Nach Angaben der Organisation The Black Alliance for Peace (BAP) hat Africom in den 13 Jahren ihres Bestehens neun Staatsstreiche in Afrika hinter sich. Eine Studie der Fachzeitschrift Journal of Peace Research (JPR) aus dem Jahr 2017, basierend auf Daten aus 189 Ländern zwischen 1970 und 2009, behauptete, dass US-Militärverbände das Risiko von Militärputschen erhöhten. Das hat der Direktor des Institute for Policy Studies Netfa Freeman erwogenAfricom diente als „Putsch-Inkubator“.
Der Politikwissenschaftler Djibo Sobukwe erinnert daran, dass „es wichtig ist, die Rolle der Vereinigten Staaten und der NATO bei der Zerstörung Libyens im Jahr 2011 hervorzuheben. (…) Es führte letztendlich zur Zerstörung des wohlhabendsten Landes Afrikas mit dem höchsten Index der menschlichen Entwicklung“.
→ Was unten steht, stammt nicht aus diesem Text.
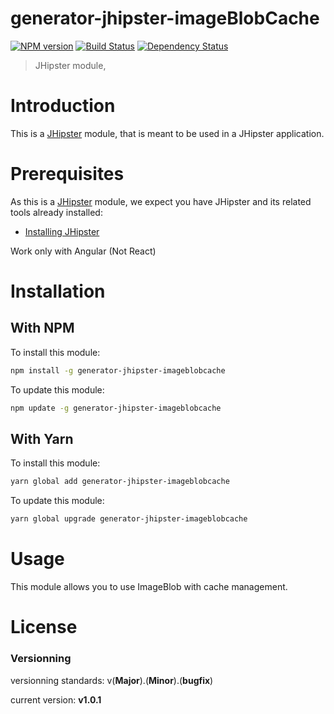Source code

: # generator-jhipster-imageBlobCache

[![NPM version][npm-image]][npm-url] [![Build Status][github-actions-image]][github-actions-url] [![Dependency Status][daviddm-image]][daviddm-url]

> JHipster module,

# Introduction

This is a [JHipster](https://www.jhipster.tech/) module, that is meant to be used in a JHipster application.

# Prerequisites

As this is a [JHipster](https://www.jhipster.tech/) module, we expect you have JHipster and its related tools already installed:

- [Installing JHipster](https://www.jhipster.tech/installation/)

Work only with Angular (Not React)

# Installation

## With NPM

To install this module:

```bash
npm install -g generator-jhipster-imageblobcache
```

To update this module:

```bash
npm update -g generator-jhipster-imageblobcache
```

## With Yarn

To install this module:

```bash
yarn global add generator-jhipster-imageblobcache
```

To update this module:

```bash
yarn global upgrade generator-jhipster-imageblobcache
```

# Usage

This module allows you to use ImageBlob with cache management.

# License

[npm-image]: https://img.shields.io/npm/v/generator-jhipster-imageBlobIndexation.svg
[npm-url]: https://npmjs.org/package/generator-jhipster-imageBlobIndexation
[github-actions-image]: https://github.com/maximelordey/generator-jhipster-imageBlobIndexation/workflows/Build/badge.svg
[github-actions-url]: https://github.com/maximelordey/generator-jhipster-imageBlobIndexation/actions
[daviddm-image]: https://david-dm.org/maximelordey/generator-jhipster-imageBlobIndexation.svg?theme=shields.io
[daviddm-url]: https://david-dm.org/maximelordey/generator-jhipster-imageBlobIndexation

### Versionning

versionning standards: v(__Major__).(__Minor__).(__bugfix__)

current version: __v1.0.1__
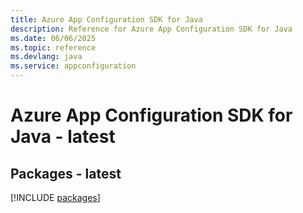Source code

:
 ```yaml
---
title: Azure App Configuration SDK for Java
description: Reference for Azure App Configuration SDK for Java
ms.date: 06/06/2025
ms.topic: reference
ms.devlang: java
ms.service: appconfiguration
---
```

# Azure App Configuration SDK for Java - latest
## Packages - latest
[!INCLUDE [packages](app-configuration-index.md)]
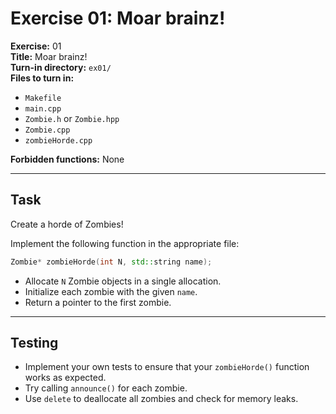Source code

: # Exercise 01: Moar brainz!

**Exercise:** 01  
**Title:** Moar brainz!  
**Turn-in directory:** `ex01/`  
**Files to turn in:**  
- `Makefile`  
- `main.cpp`  
- `Zombie.h` or `Zombie.hpp`  
- `Zombie.cpp`  
- `zombieHorde.cpp`  

**Forbidden functions:** None

---

## Task

Create a horde of Zombies!

Implement the following function in the appropriate file:

```cpp
Zombie* zombieHorde(int N, std::string name);
```

- Allocate `N` Zombie objects in a single allocation.
- Initialize each zombie with the given `name`.
- Return a pointer to the first zombie.

---

## Testing

- Implement your own tests to ensure that your `zombieHorde()` function works as expected.
- Try calling `announce()` for each zombie.
- Use `delete` to deallocate all zombies and check for memory leaks.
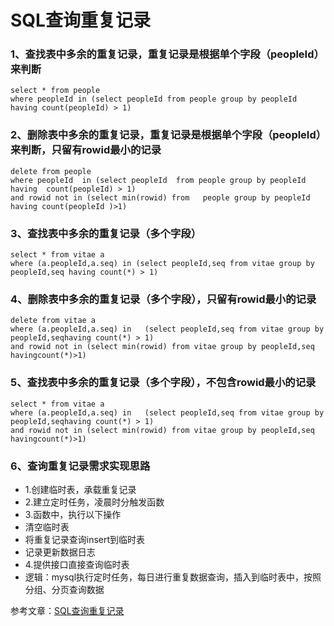 # SQL查询重复记录

### 1、查找表中多余的重复记录，重复记录是根据单个字段（peopleId）来判断
```
select * from people
where peopleId in (select peopleId from people group by peopleId having count(peopleId) > 1)
```

### 2、删除表中多余的重复记录，重复记录是根据单个字段（peopleId）来判断，只留有rowid最小的记录
```
delete from people 
where peopleId  in (select peopleId  from people group by peopleId having  count(peopleId) > 1)
and rowid not in (select min(rowid) from   people group by peopleId  having count(peopleId )>1)
```

### 3、查找表中多余的重复记录（多个字段） 
```
select * from vitae a
where (a.peopleId,a.seq) in (select peopleId,seq from vitae group by peopleId,seq having count(*) > 1)
```

### 4、删除表中多余的重复记录（多个字段），只留有rowid最小的记录
``` 
delete from vitae a
where (a.peopleId,a.seq) in   (select peopleId,seq from vitae group by peopleId,seqhaving count(*) > 1)
and rowid not in (select min(rowid) from vitae group by peopleId,seq havingcount(*)>1)
```


### 5、查找表中多余的重复记录（多个字段），不包含rowid最小的记录
```
select * from vitae a
where (a.peopleId,a.seq) in   (select peopleId,seq from vitae group by peopleId,seqhaving count(*) > 1)
and rowid not in (select min(rowid) from vitae group by peopleId,seq havingcount(*)>1)
```

### 6、查询重复记录需求实现思路
* 1.创建临时表，承载重复记录
* 2.建立定时任务，凌晨时分触发函数
* 3.函数中，执行以下操作
* 清空临时表
* 将重复记录查询insert到临时表
* 记录更新数据日志
* 4.提供接口直接查询临时表
* 逻辑：mysql执行定时任务，每日进行重复数据查询，插入到临时表中，按照分组、分页查询数据

参考文章：[SQL查询重复记录](https://www.cnblogs.com/1917q/p/14024972.html)
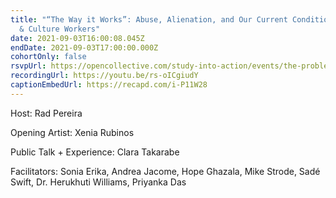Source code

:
 ```yaml
---
title: "“The Way it Works”: Abuse, Alienation, and Our Current Condition as Arts
  & Culture Workers"
date: 2021-09-03T16:00:08.045Z
endDate: 2021-09-03T17:00:00.000Z
cohortOnly: false
rsvpUrl: https://opencollective.com/study-into-action/events/the-problem-clara-takarabe-4e439c7f
recordingUrl: https://youtu.be/rs-oICgiudY
captionEmbedUrl: https://recapd.com/i-P11W28
---
```

Host: Rad Pereira

Opening Artist: Xenia Rubinos

Public Talk + Experience: Clara Takarabe

Facilitators: Sonia Erika, Andrea Jacome, Hope Ghazala, Mike Strode, Sadé Swift, Dr. Herukhuti Williams, Priyanka Das
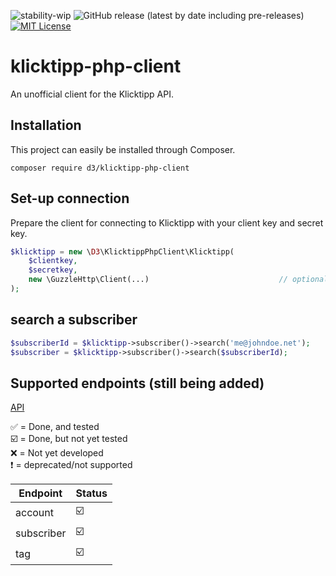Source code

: ![stability-wip](https://img.shields.io/badge/stability-work_in_progress-lightgrey.svg) ![GitHub release (latest by date including pre-releases)](https://img.shields.io/github/v/release/d3datadevelopment/klicktipp-php-client?include_prereleases) [![MIT License](https://img.shields.io/github/license/d3datadevelopment/klicktipp-php-client)](https://git.d3data.de/D3Private/klicktipp-php-client/raw/branch/main/LICENSE)

# klicktipp-php-client

An unofficial client for the Klicktipp API.

## Installation
This project can easily be installed through Composer.

```
composer require d3/klicktipp-php-client
```

## Set-up connection
Prepare the client for connecting to Klicktipp with your client key and secret key.

```php
$klicktipp = new \D3\KlicktippPhpClient\Klicktipp(
    $clientkey,
    $secretkey,
    new \GuzzleHttp\Client(...)                             // optional
);
```

## search a subscriber

```php
$subscriberId = $klicktipp->subscriber()->search('me@johndoe.net');
$subscriber = $klicktipp->subscriber()->search($subscriberId);
```

## Supported endpoints (still being added)

[API](https://www.klicktipp.com/de/support/wissensdatenbank/rest-application-programming-interface-api/)

:white_check_mark: = Done, and tested<br />
:ballot_box_with_check: = Done, but not yet tested<br />
:x: = Not yet developed<br />
:heavy_exclamation_mark: = deprecated/not supported <br />

| Endpoint                                                                             | Status                  |
|--------------------------------------------------------------------------------------|-------------------------|
| account                                                                              | :ballot_box_with_check: |
| subscriber                                                                           | :ballot_box_with_check: |
| tag                                                                                  | :ballot_box_with_check: |
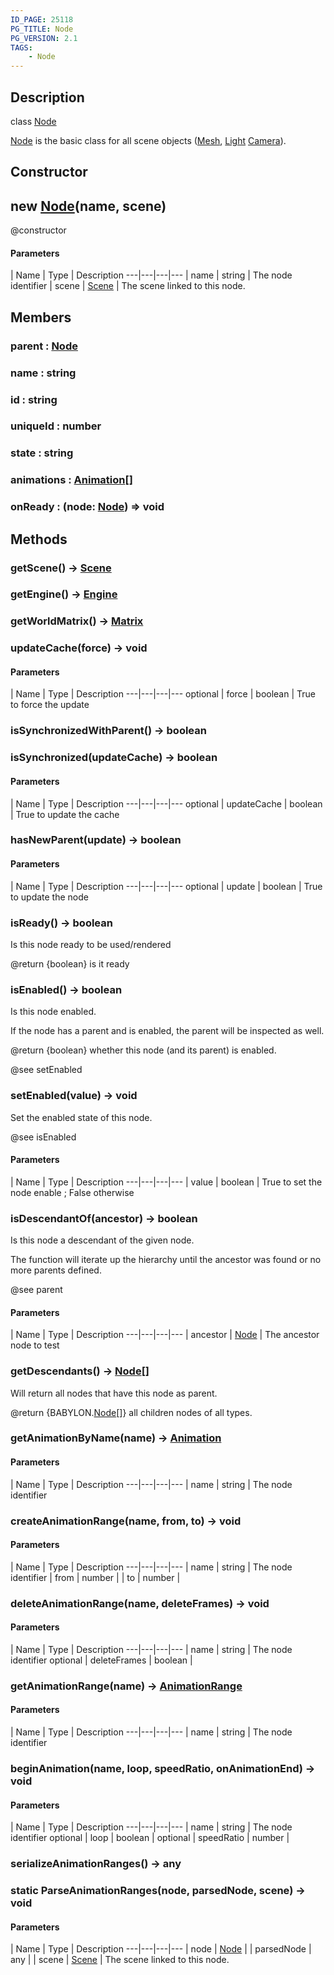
 ```yaml
---
ID_PAGE: 25118
PG_TITLE: Node
PG_VERSION: 2.1
TAGS:
    - Node
---
```

## Description

class [Node](/classes/2.3/Node)

[Node](/classes/2.3/Node) is the basic class for all scene objects ([Mesh](/classes/2.3/Mesh), [Light](/classes/2.3/Light) [Camera](/classes/2.3/Camera)).

## Constructor

##  new [Node](/classes/2.3/Node)(name, scene)

@constructor

#### Parameters
 | Name | Type | Description
---|---|---|---
 | name | string |   The node identifier
 | scene | [Scene](/classes/2.3/Scene) |   The scene linked to this node.
## Members

### parent : [Node](/classes/2.3/Node)



### name : string



### id : string



### uniqueId : number



### state : string



### animations : [Animation](/classes/2.3/Animation)[]



### onReady : (node: [Node](/classes/2.3/Node)) =&gt; void



## Methods

### getScene() &rarr; [Scene](/classes/2.3/Scene)


### getEngine() &rarr; [Engine](/classes/2.3/Engine)


### getWorldMatrix() &rarr; [Matrix](/classes/2.3/Matrix)


### updateCache(force) &rarr; void



#### Parameters
 | Name | Type | Description
---|---|---|---
optional | force | boolean |   True to force the update

### isSynchronizedWithParent() &rarr; boolean


### isSynchronized(updateCache) &rarr; boolean



#### Parameters
 | Name | Type | Description
---|---|---|---
optional | updateCache | boolean |   True to update the cache

### hasNewParent(update) &rarr; boolean



#### Parameters
 | Name | Type | Description
---|---|---|---
optional | update | boolean |   True to update the node

### isReady() &rarr; boolean

Is this node ready to be used/rendered

@return {boolean} is it ready
### isEnabled() &rarr; boolean

Is this node enabled.

If the node has a parent and is enabled, the parent will be inspected as well.

@return {boolean} whether this node (and its parent) is enabled.

@see setEnabled
### setEnabled(value) &rarr; void

Set the enabled state of this node.

@see isEnabled

#### Parameters
 | Name | Type | Description
---|---|---|---
 | value | boolean |   True to set the node enable ; False otherwise

### isDescendantOf(ancestor) &rarr; boolean

Is this node a descendant of the given node.

The function will iterate up the hierarchy until the ancestor was found or no more parents defined.

@see parent

#### Parameters
 | Name | Type | Description
---|---|---|---
 | ancestor | [Node](/classes/2.3/Node) |   The ancestor node to test

### getDescendants() &rarr; [Node](/classes/2.3/Node)[]

Will return all nodes that have this node as parent.

@return {BABYLON.[Node](/classes/2.3/Node)[]} all children nodes of all types.
### getAnimationByName(name) &rarr; [Animation](/classes/2.3/Animation)



#### Parameters
 | Name | Type | Description
---|---|---|---
 | name | string |   The node identifier

### createAnimationRange(name, from, to) &rarr; void



#### Parameters
 | Name | Type | Description
---|---|---|---
 | name | string |   The node identifier
 | from | number | 
 | to | number | 
### deleteAnimationRange(name, deleteFrames) &rarr; void



#### Parameters
 | Name | Type | Description
---|---|---|---
 | name | string |   The node identifier
optional | deleteFrames | boolean | 
### getAnimationRange(name) &rarr; [AnimationRange](/classes/2.3/AnimationRange)



#### Parameters
 | Name | Type | Description
---|---|---|---
 | name | string |   The node identifier

### beginAnimation(name, loop, speedRatio, onAnimationEnd) &rarr; void



#### Parameters
 | Name | Type | Description
---|---|---|---
 | name | string |   The node identifier
optional | loop | boolean | 
optional | speedRatio | number | 
### serializeAnimationRanges() &rarr; any


### static  ParseAnimationRanges(node, parsedNode, scene) &rarr; void



#### Parameters
 | Name | Type | Description
---|---|---|---
 | node | [Node](/classes/2.3/Node) | 
 | parsedNode | any | 
 | scene | [Scene](/classes/2.3/Scene) |   The scene linked to this node.

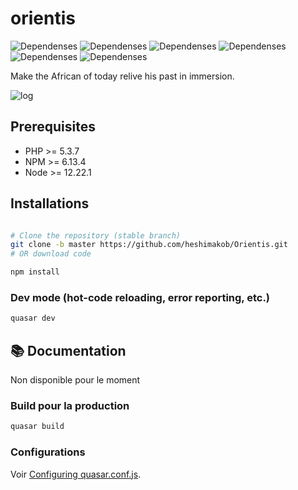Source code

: # orientis

![Dependenses](https://img.shields.io/badge/MySQL-00000F?style=for-the-badge&log=mysql&logColor=white)
![Dependenses](https://img.shields.io/badge/TypeScript-007ACC?style=for-the-badge&log=typescript&logColor=white)
![Dependenses](https://img.shields.io/badge/PHP-777BB4?style=for-the-badge&log=php&logColor=white)
![Dependenses](https://img.shields.io/badge/Vue.js-35495E?style=for-the-badge&log=vue.js&logColor=4FC08D)
![Dependenses](https://img.shields.io/badge/Sass-CC6699?style=for-the-badge&log=sass&logColor=white)
![Dependenses](https://img.shields.io/badge/HTML5-E34F26?style=for-the-badge&log=html5&logColor=white)

Make the African of today relive his past in immersion.

![log](https://Orientis.vercel.app/log.png)

## Prerequisites

- PHP >= 5.3.7
- NPM >= 6.13.4
- Node >= 12.22.1

## Installations

```bash

# Clone the repository (stable branch)
git clone -b master https://github.com/heshimakob/Orientis.git
# OR download code

npm install

```

### Dev mode (hot-code reloading, error reporting, etc.)

```bash
quasar dev
```

## 📚 Documentation

Non disponible pour le moment

### Build pour la production

```bash
quasar build
```

### Configurations

Voir [Configuring quasar.conf.js](https://v2.quasar.dev/quasar-cli/quasar-conf-js).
Die amerikanische Staatsfrau Cynthia McKinney behauptet in ihrem Buch „Der illegale Krieg gegen Libyen“, dass „der von den Vereinigten Staaten geführte NATO-Krieg gegen Libyen als eines der größten Verbrechen der Geschichte in Erinnerung bleiben wird“. Sie bekräftigt, dass „der Nato-Krieg in Libyen ein Verbrechen ist, das der Nürnberger Prozesse würdig ist“.